Content starts

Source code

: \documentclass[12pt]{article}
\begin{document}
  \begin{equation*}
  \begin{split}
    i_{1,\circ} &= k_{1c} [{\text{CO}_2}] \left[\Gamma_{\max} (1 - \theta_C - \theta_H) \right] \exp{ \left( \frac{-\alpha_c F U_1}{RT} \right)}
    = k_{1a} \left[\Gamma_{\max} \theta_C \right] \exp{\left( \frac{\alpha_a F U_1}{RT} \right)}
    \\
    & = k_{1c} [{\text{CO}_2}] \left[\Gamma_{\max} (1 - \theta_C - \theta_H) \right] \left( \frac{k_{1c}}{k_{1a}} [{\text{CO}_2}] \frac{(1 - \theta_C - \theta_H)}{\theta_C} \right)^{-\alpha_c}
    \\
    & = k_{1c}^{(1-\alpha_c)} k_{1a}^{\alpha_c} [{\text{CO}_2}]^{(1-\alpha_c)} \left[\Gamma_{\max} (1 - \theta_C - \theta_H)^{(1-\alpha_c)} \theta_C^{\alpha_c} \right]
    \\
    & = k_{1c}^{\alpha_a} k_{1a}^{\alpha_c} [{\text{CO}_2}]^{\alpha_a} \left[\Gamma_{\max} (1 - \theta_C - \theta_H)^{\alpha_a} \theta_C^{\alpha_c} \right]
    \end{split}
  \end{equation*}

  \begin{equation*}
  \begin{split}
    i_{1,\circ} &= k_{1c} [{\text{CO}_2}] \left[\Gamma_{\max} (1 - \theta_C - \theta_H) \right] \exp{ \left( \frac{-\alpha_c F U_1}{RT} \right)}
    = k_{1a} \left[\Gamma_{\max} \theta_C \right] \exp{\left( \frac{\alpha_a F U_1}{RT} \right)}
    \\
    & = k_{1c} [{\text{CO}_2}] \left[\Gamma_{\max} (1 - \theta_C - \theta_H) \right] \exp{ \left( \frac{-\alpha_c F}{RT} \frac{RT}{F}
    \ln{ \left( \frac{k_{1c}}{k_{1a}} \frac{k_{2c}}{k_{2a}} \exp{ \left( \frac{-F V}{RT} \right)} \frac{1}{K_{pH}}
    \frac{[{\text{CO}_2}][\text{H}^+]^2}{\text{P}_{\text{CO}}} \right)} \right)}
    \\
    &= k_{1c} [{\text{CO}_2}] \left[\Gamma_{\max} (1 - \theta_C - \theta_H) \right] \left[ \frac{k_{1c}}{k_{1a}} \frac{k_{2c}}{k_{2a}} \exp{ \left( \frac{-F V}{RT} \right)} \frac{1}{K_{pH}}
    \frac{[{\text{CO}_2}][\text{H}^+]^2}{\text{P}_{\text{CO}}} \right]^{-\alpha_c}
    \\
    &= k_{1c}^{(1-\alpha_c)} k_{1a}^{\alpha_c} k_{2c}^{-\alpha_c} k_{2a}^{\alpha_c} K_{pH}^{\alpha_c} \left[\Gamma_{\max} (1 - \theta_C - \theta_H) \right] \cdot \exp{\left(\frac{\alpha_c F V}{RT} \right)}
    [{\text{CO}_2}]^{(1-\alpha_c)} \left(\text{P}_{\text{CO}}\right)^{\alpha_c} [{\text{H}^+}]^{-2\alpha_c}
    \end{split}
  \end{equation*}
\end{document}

Content ends

# [EXERCISE GOAL]
Your task is to copy every line in the entries that holds the string "text".

# [RESPONSE BELOW]
    i_{1,\circ} &= k_{1c} [{\text{CO}_2}] \left[\Gamma_{\max} (1 - \theta_C - \theta_H) \right] \exp{ \left( \frac{-\alpha_c F U_1}{RT} \right)}
    & = k_{1c} [{\text{CO}_2}] \left[\Gamma_{\max} (1 - \theta_C - \theta_H) \right] \left( \frac{k_{1c}}{k_{1a}} [{\text{CO}_2}] \frac{(1 - \theta_C - \theta_H)}{\theta_C} \right)^{-\alpha_c}
    & = k_{1c}^{(1-\alpha_c)} k_{1a}^{\alpha_c} [{\text{CO}_2}]^{(1-\alpha_c)} \left[\Gamma_{\max} (1 - \theta_C - \theta_H)^{(1-\alpha_c)} \theta_C^{\alpha_c} \right]
    & = k_{1c}^{\alpha_a} k_{1a}^{\alpha_c} [{\text{CO}_2}]^{\alpha_a} \left[\Gamma_{\max} (1 - \theta_C - \theta_H)^{\alpha_a} \theta_C^{\alpha_c} \right]
    i_{1,\circ} &= k_{1c} [{\text{CO}_2}] \left[\Gamma_{\max} (1 - \theta_C - \theta_H) \right] \exp{ \left( \frac{-\alpha_c F U_1}{RT} \right)}
    & = k_{1c} [{\text{CO}_2}] \left[\Gamma_{\max} (1 - \theta_C - \theta_H) \right] \exp{ \left( \frac{-\alpha_c F}{RT} \frac{RT}{F}
    \frac{[{\text{CO}_2}][\text{H}^+]^2}{\text{P}_{\text{CO}}} \right)} \right)}
    &= k_{1c} [{\text{CO}_2}] \left[\Gamma_{\max} (1 - \theta_C - \theta_H) \right] \left[ \frac{k_{1c}}{k_{1a}} \frac{k_{2c}}{k_{2a}} \exp{ \left( \frac{-F V}{RT} \right)} \frac{1}{K_{pH}}
    \frac{[{\text{CO}_2}][\text{H}^+]^2}{\text{P}_{\text{CO}}} \right]^{-\alpha_c}
    [{\text{CO}_2}]^{(1-\alpha_c)} \left(\text{P}_{\text{CO}}\right)^{\alpha_c} [{\text{H}^+}]^{-2\alpha_c}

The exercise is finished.